Employers may be slow to offer contributions to a new tax-advantaged retirement account created by Congress as part of the 2025 One Big Beautiful Bill Act, one management-side attorney told HR Dive.
530A accounts, also known as Trump accounts, are a form of individual retirement account, or IRA, that can be established for children under age 18 before the end of the calendar year in which an election is made. According to the IRS, Trump accounts are tax-deferred and must be invested in certain mutual funds or exchange-traded funds.
Trump accounts established for U.S. citizen children born on or after Jan. 1, 2025, and before Jan. 1, 2029, also will receive a contribution of $1,000 from the federal government as part of a pilot program.
Parents and those seeking to contribute to the accounts may not do so before July 4, 2026. Employers also will be able to contribute up to $2,500 per year to an account held by an employee or the employee’s dependent, with those contributions not counted toward the employee’s taxable income.
Despite these benefits, employers are still awaiting further IRS guidance regarding how they can establish programs to contribute to the accounts via what the law calls Section 128 employer contributions, said Lisa Tavares, partner at Venable LLP. In a December notice, the IRS said Section 128 contributions would be subject to requirements similar to those for dependent care assistance programs. In the meantime, employers should expect financial institutions to begin rolling out details for how they will provide the accounts, Tavares said.

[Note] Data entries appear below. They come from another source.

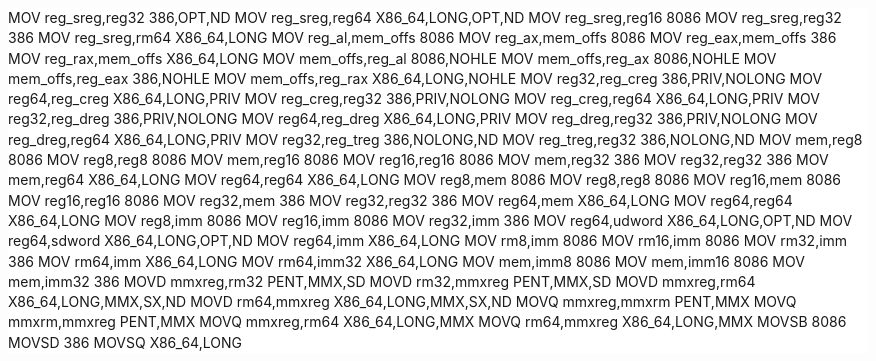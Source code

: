 MOV              reg_sreg,reg32           386,OPT,ND
MOV              reg_sreg,reg64           X86_64,LONG,OPT,ND
MOV              reg_sreg,reg16           8086
MOV              reg_sreg,reg32           386
MOV              reg_sreg,rm64            X86_64,LONG
MOV              reg_al,mem_offs          8086
MOV              reg_ax,mem_offs          8086
MOV              reg_eax,mem_offs         386
MOV              reg_rax,mem_offs         X86_64,LONG
MOV              mem_offs,reg_al          8086,NOHLE
MOV              mem_offs,reg_ax          8086,NOHLE
MOV              mem_offs,reg_eax         386,NOHLE
MOV              mem_offs,reg_rax         X86_64,LONG,NOHLE
MOV              reg32,reg_creg           386,PRIV,NOLONG
MOV              reg64,reg_creg           X86_64,LONG,PRIV
MOV              reg_creg,reg32           386,PRIV,NOLONG
MOV              reg_creg,reg64           X86_64,LONG,PRIV
MOV              reg32,reg_dreg           386,PRIV,NOLONG
MOV              reg64,reg_dreg           X86_64,LONG,PRIV
MOV              reg_dreg,reg32           386,PRIV,NOLONG
MOV              reg_dreg,reg64           X86_64,LONG,PRIV
MOV              reg32,reg_treg           386,NOLONG,ND
MOV              reg_treg,reg32           386,NOLONG,ND
MOV              mem,reg8                 8086
MOV              reg8,reg8                8086
MOV              mem,reg16                8086
MOV              reg16,reg16              8086
MOV              mem,reg32                386
MOV              reg32,reg32              386
MOV              mem,reg64                X86_64,LONG
MOV              reg64,reg64              X86_64,LONG
MOV              reg8,mem                 8086
MOV              reg8,reg8                8086
MOV              reg16,mem                8086
MOV              reg16,reg16              8086
MOV              reg32,mem                386
MOV              reg32,reg32              386
MOV              reg64,mem                X86_64,LONG
MOV              reg64,reg64              X86_64,LONG
MOV              reg8,imm                 8086
MOV              reg16,imm                8086
MOV              reg32,imm                386
MOV              reg64,udword             X86_64,LONG,OPT,ND
MOV              reg64,sdword             X86_64,LONG,OPT,ND
MOV              reg64,imm                X86_64,LONG
MOV              rm8,imm                  8086
MOV              rm16,imm                 8086
MOV              rm32,imm                 386
MOV              rm64,imm                 X86_64,LONG
MOV              rm64,imm32               X86_64,LONG
MOV              mem,imm8                 8086
MOV              mem,imm16                8086
MOV              mem,imm32                386
MOVD             mmxreg,rm32              PENT,MMX,SD
MOVD             rm32,mmxreg              PENT,MMX,SD
MOVD             mmxreg,rm64              X86_64,LONG,MMX,SX,ND
MOVD             rm64,mmxreg              X86_64,LONG,MMX,SX,ND
MOVQ             mmxreg,mmxrm             PENT,MMX
MOVQ             mmxrm,mmxreg             PENT,MMX
MOVQ             mmxreg,rm64              X86_64,LONG,MMX
MOVQ             rm64,mmxreg              X86_64,LONG,MMX
MOVSB                                     8086
MOVSD                                     386
MOVSQ                                     X86_64,LONG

But absent clearer guidance, Tavares said she had not seen much interest in the accounts from employers, who are more likely to continue to contribute to employees’ 401(k) plans or other existing plans. That the government has not yet published guidance with just months to go before the July 4 deadline also complicates desire for uptake.
“It’s going to be a game-time type decision, which is not really the best way to run employee benefit plans,” Tavares said. Should employers adopt the accounts, most will likely do so through their retirement plan providers for easier administration, she continued.
Trump accounts are not intended to be covered by the Employee Retirement Income Security Act. For that reason, Tavares said she would caution employers against providing investment advice related to the accounts. General information regarding how the employer’s contribution plan works, including the vendor or provider through which the employer will operate the plan, would be okay to provide though.
“It’s a non-ERISA plan, so similar to other voluntary programs, the employer should take reasonable steps to ensure they’re using and making available a vendor who is reputable,” Tavares said.
Employers also should be aware that, because Trump accounts appear to be subject to the same requirements as dependent care accounts, they may be affected by nondiscrimination rules that prohibit plans which disproportionately benefit highly-compensated employees.
If this is the case, Tavares said, employers who run into this kind of scenario may need to increase contributions on behalf of non-highly-compensated employees or reduce contributions for highly-compensated employees.
“That’s just an administrative challenge that may deter some employers from wanting to take on another plan where they have to monitor compliance,” she added.
Business groups are aiming to receive more clarity from the IRS on such topics. For example, the U.S. Chamber of Commerce submitted public comments to the agency asking it to address questions on the applicability of ERISA to Trump accounts as well as nondiscrimination rules, among others.
But in the meantime, Tavares said employers should prepare if they want to move fast to support employees’ Trump accounts.
“My biggest takeaway for HR leaders is that they need to start lining their ducks up in a row if they want to do this for 2026,” Tavares said.